Updated

As a barefoot child, Amantle Montsho chased alongside galloping ostriches in the remote north of Botswana before being spotted as a future talent at a school athletics meeting.

Now, as the world 400 meters champion, she hopes to win in London and get her country's first Olympic medal.

Montsho grew up in poverty and with few resources and her success has helped to break social stigmas in her traditional society, where her passion for running was tolerated but women in sport are rarely encouraged.

She became the first female Olympian for the southern African country in Athens in 2004 and is heavily fancied for gold in her third Olympic appearance.

Montsho, who will turn 29 on July 4, hails from Maun, the centre of Botswana's burgeoning tourist industry but, with little sporting infrastructure, often had to travel the day's drive south to the capital Gaborone to train and compete in races.

Starting as a sprinter, and winning her national championship at 200m, she was persuaded that her long strides would be better suited for the full-lap race.

At the age of 20, she was selected for the All-Africa Games in Abuja and soon after was identified for assistance from the International Association of Athletics Federations (IAAF) and the Olympic Solidarity scholarship programs, which took her to Senegal to train. She still uses the west African country as her base.

Her Olympic debut in 2004 came despite not achieving the qualifying time but as a wild-card entrant. Four years later, she was a finalist in Beijing and at the end of 2008 she was recognized as Botswana's Sportsperson of the Year.

It was her dramatic win over Allyson Felix in Daegu last year that turned her into a national heroine, after she clung on to an early lead as the powerful American tried unsuccessfully to chase her down.
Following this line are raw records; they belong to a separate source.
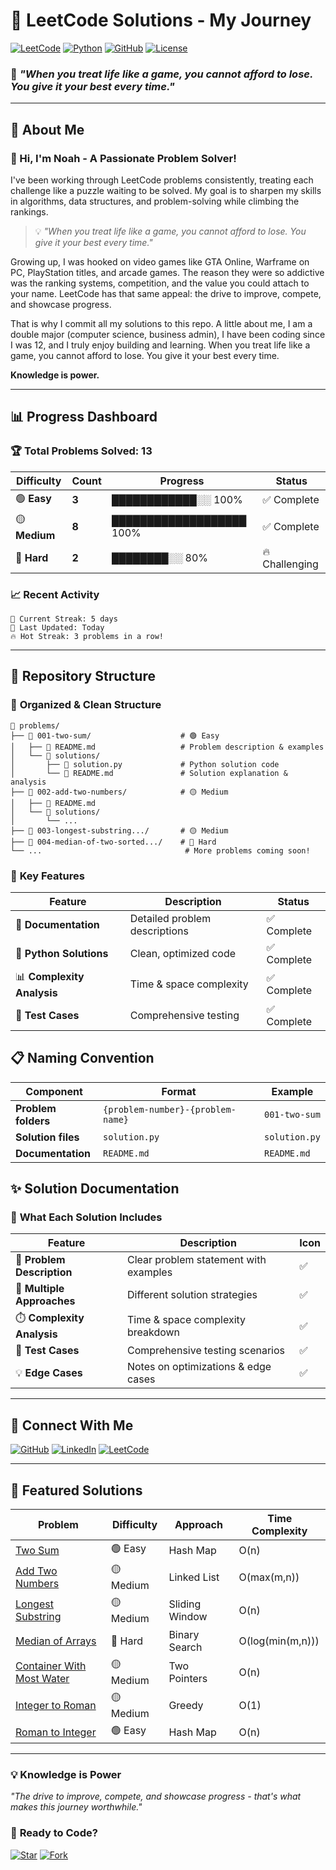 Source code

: # 🚀 LeetCode Solutions - My Journey

[![LeetCode](https://img.shields.io/badge/LeetCode-000000?style=for-the-badge&logo=LeetCode&logoColor=#d16c06)](https://leetcode.com/)
[![Python](https://img.shields.io/badge/Python-3776AB?style=for-the-badge&logo=python&logoColor=white)](https://python.org/)
[![GitHub](https://img.shields.io/badge/GitHub-100000?style=for-the-badge&logo=github&logoColor=white)](https://github.com/noahkhomer18)
[![License](https://img.shields.io/badge/License-MIT-green.svg?style=for-the-badge)](LICENSE)

### 🎯 *"When you treat life like a game, you cannot afford to lose. You give it your best every time."*

---

## 🎯 About Me

### 👋 Hi, I'm **Noah** - A Passionate Problem Solver!

I've been working through LeetCode problems consistently, treating each challenge like a puzzle waiting to be solved. My goal is to sharpen my skills in algorithms, data structures, and problem-solving while climbing the rankings.

> 💡 *"When you treat life like a game, you cannot afford to lose. You give it your best every time."*

Growing up, I was hooked on video games like GTA Online, Warframe on PC, PlayStation titles, and arcade games. The reason they were so addictive was the ranking systems, competition, and the value you could attach to your name. LeetCode has that same appeal: the drive to improve, compete, and showcase progress.

That is why I commit all my solutions to this repo. A little about me, I am a double major (computer science, business admin), I have been coding since I was 12, and I truly enjoy building and learning. When you treat life like a game, you cannot afford to lose. You give it your best every time.

**Knowledge is power.**

---

## 📊 Progress Dashboard

### 🏆 **Total Problems Solved: 13**

| Difficulty | Count | Progress | Status |
|------------|-------|----------|---------|
| 🟢 **Easy** | **3** | ████████████░░ 100% | ✅ Complete |
| 🟡 **Medium** | **8** | ███████████████████ 100% | ✅ Complete |
| 🔴 **Hard** | **2** | ████████░░ 80% | 🔥 Challenging |

### 📈 **Recent Activity**

```
🎯 Current Streak: 5 days
📅 Last Updated: Today
🔥 Hot Streak: 3 problems in a row!
```

---

## 🎨 Repository Structure

### 📁 **Organized & Clean Structure**

```
📁 problems/
├── 📁 001-two-sum/                    # 🟢 Easy
│   ├── 📄 README.md                   # Problem description & examples
│   └── 📁 solutions/
│       ├── 🐍 solution.py             # Python solution code
│       └── 📄 README.md               # Solution explanation & analysis
├── 📁 002-add-two-numbers/            # 🟡 Medium
│   ├── 📄 README.md
│   └── 📁 solutions/
│       └── ...
├── 📁 003-longest-substring.../       # 🟡 Medium
├── 📁 004-median-of-two-sorted.../    # 🔴 Hard
└── ...                                # More problems coming soon!
```

### 🎯 **Key Features**

| Feature | Description | Status |
|---------|-------------|---------|
| 📝 **Documentation** | Detailed problem descriptions | ✅ Complete |
| 🐍 **Python Solutions** | Clean, optimized code | ✅ Complete |
| 📊 **Complexity Analysis** | Time & space complexity | ✅ Complete |
| 🧪 **Test Cases** | Comprehensive testing | ✅ Complete |

## 📋 Naming Convention

| Component | Format | Example |
|----------|--------|---------|
| **Problem folders** | `{problem-number}-{problem-name}` | `001-two-sum` |
| **Solution files** | `solution.py` | `solution.py` |
| **Documentation** | `README.md` | `README.md` |

## ✨ Solution Documentation

### 🎯 **What Each Solution Includes**

| Feature | Description | Icon |
|---------|-------------|------|
| 📝 **Problem Description** | Clear problem statement with examples | ✅ |
| 🔄 **Multiple Approaches** | Different solution strategies | ✅ |
| ⏱️ **Complexity Analysis** | Time & space complexity breakdown | ✅ |
| 🧪 **Test Cases** | Comprehensive testing scenarios | ✅ |
| 💡 **Edge Cases** | Notes on optimizations & edge cases | ✅ |

---

## 🔗 Connect With Me

[![GitHub](https://img.shields.io/badge/GitHub-@noahkhomer18-181717?style=for-the-badge&logo=github)](https://github.com/noahkhomer18)
[![LinkedIn](https://img.shields.io/badge/LinkedIn-noahkhomer18-0077B5?style=for-the-badge&logo=linkedin)](https://www.linkedin.com/in/noahkhomer18)
[![LeetCode](https://img.shields.io/badge/LeetCode-Profile-FFA116?style=for-the-badge&logo=leetcode)](https://leetcode.com/u/noahkhomer18/)

---

## 🌟 **Featured Solutions**

| Problem | Difficulty | Approach | Time Complexity |
|---------|------------|----------|----------------|
| [Two Sum](problems/001-two-sum/) | 🟢 Easy | Hash Map | O(n) |
| [Add Two Numbers](problems/002-add-two-numbers/) | 🟡 Medium | Linked List | O(max(m,n)) |
| [Longest Substring](problems/003-longest-substring-without-repeating-characters/) | 🟡 Medium | Sliding Window | O(n) |
| [Median of Arrays](problems/004-median-of-two-sorted-arrays/) | 🔴 Hard | Binary Search | O(log(min(m,n))) |
| [Container With Most Water](problems/011-container-with-most-water/) | 🟡 Medium | Two Pointers | O(n) |
| [Integer to Roman](problems/012-integer-to-roman/) | 🟡 Medium | Greedy | O(1) |
| [Roman to Integer](problems/013-roman-to-integer/) | 🟢 Easy | Hash Map | O(n) |

---

### 💡 **Knowledge is Power**

*"The drive to improve, compete, and showcase progress - that's what makes this journey worthwhile."*

### 🚀 **Ready to Code?**

[![Star](https://img.shields.io/badge/⭐-Star%20this%20repo-yellow?style=for-the-badge)](https://github.com/noahkhomer18/leetcode-solutions-attempted-)
[![Fork](https://img.shields.io/badge/🍴-Fork%20this%20repo-blue?style=for-the-badge)](https://github.com/noahkhomer18/leetcode-solutions-attempted-/fork)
If Montsho comes home with a medal, it will crown a dream year for Botswana sport after the country's popular football team, the Zebras, qualified for the first time to play at the African Nations Cup finals.

Botswana, a country of just over two million people, is proud of Montsho's achievements.

"She is a beautiful soul," says Tuelo Serufho, chief executive officer of the Botswana National Olympic Committee.